▶ [What the exercise asks]:
An exact copy of all the data is needed, with every picture left out.

▶ [Data extracted from a collection]:
Start of Block

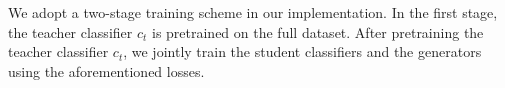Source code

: \documentclass[letterpaper]{article} %
\begin{document}


We adopt a two-stage training scheme in our implementation. In the first stage, the teacher classifier $c_t$ is pretrained on the full dataset. After pretraining the teacher classifier $c_t$, we jointly train the student classifiers and the generators using the aforementioned losses.



\end{document}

End of Block

▶ [Output for this task]:
Source code

: \documentclass[letterpaper]{article} %
\begin{document}


We adopt a two-stage training scheme in our implementation. In the first stage, the teacher classifier $c_t$ is pretrained on the full dataset. After pretraining the teacher classifier $c_t$, we jointly train the student classifiers and the generators using the aforementioned losses.



\end{document}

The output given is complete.